Television images taken from the air showed a wide swath of devastation cut through vegetation and farmland. Several damaged homes could be seen, and some were destroyed with nothing but their tiled roofs left sitting on mud.

An emergency team from the Ibama environmental protection agency had been dispatched to the zone impacted by Friday's dam collapse to determine the damage, Salles told the G1 news website.

The agency estimated the collapse had released a million tonnes of water and mud, according to the Estadao newspaper.

Five helicopters were dispatched to the area to search for people in distress and evaluate the scale of the destruction.
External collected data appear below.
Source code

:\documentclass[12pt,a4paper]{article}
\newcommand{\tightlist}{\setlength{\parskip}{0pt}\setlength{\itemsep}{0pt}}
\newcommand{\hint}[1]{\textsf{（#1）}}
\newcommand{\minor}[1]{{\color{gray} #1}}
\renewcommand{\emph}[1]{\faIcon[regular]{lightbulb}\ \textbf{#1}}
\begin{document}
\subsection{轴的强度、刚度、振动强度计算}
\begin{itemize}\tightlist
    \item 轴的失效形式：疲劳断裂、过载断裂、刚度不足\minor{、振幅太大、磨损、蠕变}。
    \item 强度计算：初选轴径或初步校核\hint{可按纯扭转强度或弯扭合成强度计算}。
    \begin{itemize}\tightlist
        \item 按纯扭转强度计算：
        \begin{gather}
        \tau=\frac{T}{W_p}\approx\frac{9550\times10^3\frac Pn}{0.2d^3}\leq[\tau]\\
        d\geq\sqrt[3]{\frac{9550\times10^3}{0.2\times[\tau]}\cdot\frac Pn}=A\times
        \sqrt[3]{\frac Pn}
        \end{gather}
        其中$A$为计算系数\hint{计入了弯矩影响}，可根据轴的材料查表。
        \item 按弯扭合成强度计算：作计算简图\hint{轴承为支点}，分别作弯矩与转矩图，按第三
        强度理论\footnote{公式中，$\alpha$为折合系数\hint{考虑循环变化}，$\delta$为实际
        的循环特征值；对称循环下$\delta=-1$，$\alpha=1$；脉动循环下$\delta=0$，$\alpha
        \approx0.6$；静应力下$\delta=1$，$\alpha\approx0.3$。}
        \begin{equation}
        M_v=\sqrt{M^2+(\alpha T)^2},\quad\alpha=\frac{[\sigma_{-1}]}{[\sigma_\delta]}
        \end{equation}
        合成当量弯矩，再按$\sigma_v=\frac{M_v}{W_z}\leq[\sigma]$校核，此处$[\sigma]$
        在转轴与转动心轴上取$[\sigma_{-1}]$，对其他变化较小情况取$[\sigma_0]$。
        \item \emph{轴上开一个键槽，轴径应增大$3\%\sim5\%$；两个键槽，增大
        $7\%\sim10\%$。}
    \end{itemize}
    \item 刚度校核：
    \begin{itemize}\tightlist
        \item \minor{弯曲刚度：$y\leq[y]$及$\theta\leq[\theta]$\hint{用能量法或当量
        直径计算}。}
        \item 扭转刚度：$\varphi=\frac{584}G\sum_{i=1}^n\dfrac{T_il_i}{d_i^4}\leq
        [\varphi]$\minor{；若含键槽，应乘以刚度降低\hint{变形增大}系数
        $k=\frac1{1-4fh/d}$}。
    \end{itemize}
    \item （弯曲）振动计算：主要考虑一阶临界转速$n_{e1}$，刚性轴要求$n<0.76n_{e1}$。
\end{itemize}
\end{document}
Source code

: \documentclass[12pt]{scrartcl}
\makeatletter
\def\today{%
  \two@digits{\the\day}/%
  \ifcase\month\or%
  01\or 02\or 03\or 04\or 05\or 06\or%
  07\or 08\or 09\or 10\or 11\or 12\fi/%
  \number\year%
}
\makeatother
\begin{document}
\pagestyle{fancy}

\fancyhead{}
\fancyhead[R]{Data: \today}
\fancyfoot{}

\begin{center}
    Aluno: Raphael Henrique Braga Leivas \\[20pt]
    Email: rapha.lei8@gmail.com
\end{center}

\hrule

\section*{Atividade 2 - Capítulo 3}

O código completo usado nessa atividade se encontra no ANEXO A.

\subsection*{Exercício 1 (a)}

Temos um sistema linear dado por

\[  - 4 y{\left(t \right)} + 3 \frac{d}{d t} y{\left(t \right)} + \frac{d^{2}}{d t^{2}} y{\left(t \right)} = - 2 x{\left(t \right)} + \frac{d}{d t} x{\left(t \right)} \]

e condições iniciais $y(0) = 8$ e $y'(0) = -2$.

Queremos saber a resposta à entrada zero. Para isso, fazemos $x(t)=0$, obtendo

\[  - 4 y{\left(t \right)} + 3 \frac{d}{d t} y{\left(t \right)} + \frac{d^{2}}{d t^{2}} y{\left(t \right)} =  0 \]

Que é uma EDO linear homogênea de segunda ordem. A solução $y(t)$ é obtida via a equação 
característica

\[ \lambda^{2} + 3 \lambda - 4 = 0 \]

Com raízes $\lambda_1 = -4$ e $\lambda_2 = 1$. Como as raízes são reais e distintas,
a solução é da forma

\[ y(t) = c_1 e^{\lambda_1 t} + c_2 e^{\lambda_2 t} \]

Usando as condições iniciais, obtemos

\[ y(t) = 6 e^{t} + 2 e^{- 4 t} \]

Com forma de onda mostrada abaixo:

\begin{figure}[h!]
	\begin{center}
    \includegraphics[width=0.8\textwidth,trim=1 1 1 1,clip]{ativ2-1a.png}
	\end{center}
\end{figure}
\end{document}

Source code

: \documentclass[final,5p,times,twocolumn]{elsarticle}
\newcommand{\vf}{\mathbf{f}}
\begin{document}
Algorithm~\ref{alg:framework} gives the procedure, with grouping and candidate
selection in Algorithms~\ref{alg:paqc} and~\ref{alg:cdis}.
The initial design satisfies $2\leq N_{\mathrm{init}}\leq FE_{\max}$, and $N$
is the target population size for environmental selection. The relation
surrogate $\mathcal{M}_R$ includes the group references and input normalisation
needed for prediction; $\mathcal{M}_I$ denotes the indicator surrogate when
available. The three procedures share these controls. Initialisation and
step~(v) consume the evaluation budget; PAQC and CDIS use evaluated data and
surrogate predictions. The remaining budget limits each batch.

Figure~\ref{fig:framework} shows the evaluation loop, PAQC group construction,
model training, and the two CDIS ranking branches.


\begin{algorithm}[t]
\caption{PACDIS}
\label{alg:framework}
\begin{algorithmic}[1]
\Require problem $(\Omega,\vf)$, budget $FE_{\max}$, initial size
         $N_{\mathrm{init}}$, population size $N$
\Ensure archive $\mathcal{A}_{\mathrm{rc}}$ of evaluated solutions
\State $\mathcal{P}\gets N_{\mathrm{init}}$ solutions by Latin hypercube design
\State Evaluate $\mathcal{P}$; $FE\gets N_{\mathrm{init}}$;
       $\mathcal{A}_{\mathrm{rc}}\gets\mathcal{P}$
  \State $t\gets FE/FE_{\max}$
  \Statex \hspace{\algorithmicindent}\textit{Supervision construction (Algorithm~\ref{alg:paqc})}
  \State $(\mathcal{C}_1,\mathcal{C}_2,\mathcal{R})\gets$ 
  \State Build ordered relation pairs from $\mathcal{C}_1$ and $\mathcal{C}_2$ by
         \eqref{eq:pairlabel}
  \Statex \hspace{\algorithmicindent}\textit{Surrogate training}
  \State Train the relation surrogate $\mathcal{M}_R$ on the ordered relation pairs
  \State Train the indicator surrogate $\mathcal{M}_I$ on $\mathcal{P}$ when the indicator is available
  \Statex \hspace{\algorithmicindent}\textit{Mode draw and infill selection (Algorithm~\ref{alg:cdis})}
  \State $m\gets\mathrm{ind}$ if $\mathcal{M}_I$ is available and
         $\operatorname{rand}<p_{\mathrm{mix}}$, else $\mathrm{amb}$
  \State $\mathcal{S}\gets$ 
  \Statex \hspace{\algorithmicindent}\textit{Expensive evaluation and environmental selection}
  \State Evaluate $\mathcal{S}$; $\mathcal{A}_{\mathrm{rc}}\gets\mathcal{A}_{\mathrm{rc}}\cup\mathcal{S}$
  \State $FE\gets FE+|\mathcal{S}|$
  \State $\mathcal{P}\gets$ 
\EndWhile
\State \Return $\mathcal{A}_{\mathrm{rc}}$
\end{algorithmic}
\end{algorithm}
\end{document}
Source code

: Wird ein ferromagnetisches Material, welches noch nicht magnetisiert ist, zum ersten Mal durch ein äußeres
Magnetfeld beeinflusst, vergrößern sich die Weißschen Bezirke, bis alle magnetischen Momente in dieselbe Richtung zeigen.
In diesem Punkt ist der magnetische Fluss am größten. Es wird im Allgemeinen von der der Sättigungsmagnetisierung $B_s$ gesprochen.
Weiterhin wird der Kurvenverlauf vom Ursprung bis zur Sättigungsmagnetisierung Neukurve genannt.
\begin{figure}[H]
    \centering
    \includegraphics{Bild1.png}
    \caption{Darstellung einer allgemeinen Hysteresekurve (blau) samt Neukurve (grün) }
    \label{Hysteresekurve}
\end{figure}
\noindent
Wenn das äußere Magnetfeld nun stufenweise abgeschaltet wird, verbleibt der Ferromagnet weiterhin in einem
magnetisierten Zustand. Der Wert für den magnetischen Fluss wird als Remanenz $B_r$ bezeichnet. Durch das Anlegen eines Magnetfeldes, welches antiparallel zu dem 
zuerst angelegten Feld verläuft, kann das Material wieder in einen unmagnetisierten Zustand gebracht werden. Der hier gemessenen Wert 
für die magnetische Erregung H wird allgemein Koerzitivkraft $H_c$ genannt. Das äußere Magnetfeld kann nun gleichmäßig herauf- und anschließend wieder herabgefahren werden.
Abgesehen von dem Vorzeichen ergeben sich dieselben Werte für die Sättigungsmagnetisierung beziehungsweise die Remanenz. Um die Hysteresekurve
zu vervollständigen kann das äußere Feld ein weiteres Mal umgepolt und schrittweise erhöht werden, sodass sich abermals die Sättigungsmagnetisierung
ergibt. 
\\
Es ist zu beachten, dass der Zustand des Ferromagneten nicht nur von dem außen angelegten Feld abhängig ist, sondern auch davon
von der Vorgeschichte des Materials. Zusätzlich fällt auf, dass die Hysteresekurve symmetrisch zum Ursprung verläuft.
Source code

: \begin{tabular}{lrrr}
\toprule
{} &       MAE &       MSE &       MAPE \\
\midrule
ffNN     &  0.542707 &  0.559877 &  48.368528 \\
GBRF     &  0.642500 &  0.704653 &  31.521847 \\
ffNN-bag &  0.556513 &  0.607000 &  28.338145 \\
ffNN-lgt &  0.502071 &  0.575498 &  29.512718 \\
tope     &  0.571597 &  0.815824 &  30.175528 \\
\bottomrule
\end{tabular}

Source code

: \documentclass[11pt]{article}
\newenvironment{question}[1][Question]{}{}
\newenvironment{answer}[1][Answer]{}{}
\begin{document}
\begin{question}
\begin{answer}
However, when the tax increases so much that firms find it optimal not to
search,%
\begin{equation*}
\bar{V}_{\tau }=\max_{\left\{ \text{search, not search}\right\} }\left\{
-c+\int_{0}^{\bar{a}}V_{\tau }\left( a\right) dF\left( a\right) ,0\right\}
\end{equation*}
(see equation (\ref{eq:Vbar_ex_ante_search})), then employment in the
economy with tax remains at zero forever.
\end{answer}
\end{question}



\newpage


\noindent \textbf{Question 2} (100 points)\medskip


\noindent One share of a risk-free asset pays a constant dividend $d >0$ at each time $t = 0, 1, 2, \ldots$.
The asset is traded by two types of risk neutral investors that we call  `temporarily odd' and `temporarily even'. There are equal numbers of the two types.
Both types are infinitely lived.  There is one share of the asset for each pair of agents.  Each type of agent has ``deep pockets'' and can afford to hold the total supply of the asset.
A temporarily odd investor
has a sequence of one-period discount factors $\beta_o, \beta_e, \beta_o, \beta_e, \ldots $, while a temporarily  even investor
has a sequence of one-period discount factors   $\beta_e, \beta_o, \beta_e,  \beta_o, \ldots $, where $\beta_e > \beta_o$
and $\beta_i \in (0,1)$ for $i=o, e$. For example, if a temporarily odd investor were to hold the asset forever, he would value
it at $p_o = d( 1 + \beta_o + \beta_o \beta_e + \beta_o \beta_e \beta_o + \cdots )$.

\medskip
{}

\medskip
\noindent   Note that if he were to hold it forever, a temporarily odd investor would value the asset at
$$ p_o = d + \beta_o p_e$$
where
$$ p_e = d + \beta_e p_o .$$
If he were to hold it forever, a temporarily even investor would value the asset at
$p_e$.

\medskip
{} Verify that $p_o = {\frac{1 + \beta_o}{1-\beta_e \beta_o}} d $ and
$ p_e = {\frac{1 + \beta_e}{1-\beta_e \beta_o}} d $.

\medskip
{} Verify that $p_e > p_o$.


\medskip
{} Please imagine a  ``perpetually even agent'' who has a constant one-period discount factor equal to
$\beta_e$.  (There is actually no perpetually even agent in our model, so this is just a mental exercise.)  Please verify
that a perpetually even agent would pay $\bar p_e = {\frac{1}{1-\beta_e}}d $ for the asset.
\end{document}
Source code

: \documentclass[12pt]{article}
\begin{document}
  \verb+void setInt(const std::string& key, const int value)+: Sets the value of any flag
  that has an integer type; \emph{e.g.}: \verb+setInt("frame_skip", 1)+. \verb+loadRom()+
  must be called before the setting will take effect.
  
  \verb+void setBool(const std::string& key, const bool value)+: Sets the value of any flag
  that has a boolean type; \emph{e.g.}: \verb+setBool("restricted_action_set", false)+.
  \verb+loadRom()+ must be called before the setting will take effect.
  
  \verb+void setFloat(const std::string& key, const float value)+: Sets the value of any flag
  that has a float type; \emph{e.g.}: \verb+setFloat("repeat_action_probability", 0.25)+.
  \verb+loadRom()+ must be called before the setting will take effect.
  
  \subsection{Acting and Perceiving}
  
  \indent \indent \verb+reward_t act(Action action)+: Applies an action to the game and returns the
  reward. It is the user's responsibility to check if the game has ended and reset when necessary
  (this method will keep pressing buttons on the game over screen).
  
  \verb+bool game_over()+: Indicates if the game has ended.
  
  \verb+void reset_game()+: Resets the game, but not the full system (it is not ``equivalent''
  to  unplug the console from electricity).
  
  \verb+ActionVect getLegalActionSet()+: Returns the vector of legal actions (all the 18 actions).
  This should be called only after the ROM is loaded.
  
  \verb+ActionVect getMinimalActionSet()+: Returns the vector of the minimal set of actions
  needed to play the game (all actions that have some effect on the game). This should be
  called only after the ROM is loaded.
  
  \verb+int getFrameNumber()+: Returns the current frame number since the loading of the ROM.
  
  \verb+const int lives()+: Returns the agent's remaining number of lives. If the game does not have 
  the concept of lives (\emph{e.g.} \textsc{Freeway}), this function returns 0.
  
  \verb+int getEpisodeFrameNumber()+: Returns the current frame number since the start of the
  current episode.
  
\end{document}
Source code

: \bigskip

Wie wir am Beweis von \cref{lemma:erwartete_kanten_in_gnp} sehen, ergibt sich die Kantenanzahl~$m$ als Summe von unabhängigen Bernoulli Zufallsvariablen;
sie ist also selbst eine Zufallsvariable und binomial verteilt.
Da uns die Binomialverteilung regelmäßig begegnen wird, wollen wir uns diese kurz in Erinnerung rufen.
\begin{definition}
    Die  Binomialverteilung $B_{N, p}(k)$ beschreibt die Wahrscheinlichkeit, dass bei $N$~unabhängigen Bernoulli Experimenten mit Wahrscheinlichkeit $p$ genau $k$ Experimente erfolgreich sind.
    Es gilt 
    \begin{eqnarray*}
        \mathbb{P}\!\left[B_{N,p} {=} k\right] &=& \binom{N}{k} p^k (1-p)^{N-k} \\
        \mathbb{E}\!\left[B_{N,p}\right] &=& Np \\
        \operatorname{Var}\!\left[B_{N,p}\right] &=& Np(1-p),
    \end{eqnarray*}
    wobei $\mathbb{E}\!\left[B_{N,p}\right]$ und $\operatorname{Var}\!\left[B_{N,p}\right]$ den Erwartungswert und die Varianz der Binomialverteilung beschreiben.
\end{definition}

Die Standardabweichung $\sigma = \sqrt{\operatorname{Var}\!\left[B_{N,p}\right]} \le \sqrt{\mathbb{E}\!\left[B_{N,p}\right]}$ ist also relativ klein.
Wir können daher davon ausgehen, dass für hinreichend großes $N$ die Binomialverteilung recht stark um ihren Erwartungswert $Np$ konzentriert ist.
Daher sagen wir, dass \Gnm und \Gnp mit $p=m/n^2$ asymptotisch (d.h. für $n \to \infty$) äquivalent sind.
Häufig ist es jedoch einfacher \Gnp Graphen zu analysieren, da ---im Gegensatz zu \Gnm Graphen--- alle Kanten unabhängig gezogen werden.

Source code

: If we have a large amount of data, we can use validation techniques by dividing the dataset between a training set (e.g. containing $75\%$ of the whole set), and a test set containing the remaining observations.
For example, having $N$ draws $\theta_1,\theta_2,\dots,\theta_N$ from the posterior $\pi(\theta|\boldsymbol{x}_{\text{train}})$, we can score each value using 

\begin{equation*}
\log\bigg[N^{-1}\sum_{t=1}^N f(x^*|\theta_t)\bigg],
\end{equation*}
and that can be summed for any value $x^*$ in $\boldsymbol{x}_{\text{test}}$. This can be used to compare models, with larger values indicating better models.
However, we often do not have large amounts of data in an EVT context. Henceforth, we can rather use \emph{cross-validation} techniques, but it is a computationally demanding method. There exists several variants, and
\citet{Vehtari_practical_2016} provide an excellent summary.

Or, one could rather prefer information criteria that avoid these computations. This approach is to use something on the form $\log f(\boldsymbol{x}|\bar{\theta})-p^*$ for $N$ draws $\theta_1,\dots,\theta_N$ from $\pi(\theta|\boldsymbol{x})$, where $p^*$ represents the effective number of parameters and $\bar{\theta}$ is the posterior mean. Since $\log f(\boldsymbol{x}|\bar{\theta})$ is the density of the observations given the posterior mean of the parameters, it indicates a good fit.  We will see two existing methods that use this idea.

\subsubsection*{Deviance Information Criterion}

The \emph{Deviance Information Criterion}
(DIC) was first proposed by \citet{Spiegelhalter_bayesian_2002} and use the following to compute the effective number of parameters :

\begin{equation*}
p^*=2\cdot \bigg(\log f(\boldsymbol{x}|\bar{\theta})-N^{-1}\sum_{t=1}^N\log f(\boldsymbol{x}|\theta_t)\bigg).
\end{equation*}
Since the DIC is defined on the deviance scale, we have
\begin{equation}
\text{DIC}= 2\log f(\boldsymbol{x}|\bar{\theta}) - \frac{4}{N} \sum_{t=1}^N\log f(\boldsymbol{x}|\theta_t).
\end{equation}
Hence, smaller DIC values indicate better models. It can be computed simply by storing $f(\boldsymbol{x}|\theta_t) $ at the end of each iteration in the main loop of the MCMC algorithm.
Civil defence officials said people living in low-lying areas in the town had been evacuated from their homes.

Brumadinho's municipality issued an alert on social media warning residents to move away from the Paraopeba river that the dam had been holding back.

The dam belonged to Brazil's giant mining company Vale, which confirmed its collapse and said "the total priority is to protect the lives of employees and inhabitants". It did not say what caused the collapse.

The accident comes three years after Brazil's worst environmental disaster when a larger dam owned jointly by Vale and BHP Billiton broke in the same region, burying local homes and killing 19 people.

Friday's incident appeared to pale in comparison with the 2015 disaster in Mariana in Minas Gerais, when the tailings dam at the Samarco iron ore mine burst.

Brumadinho is located 60km (40 miles) southwest of Belo Horizonte.

The town is best known to tourists for Inhotim, an outdoor contemporary art museum, which was evacuated as a precaution. The venue receives 35,000 visitors a month.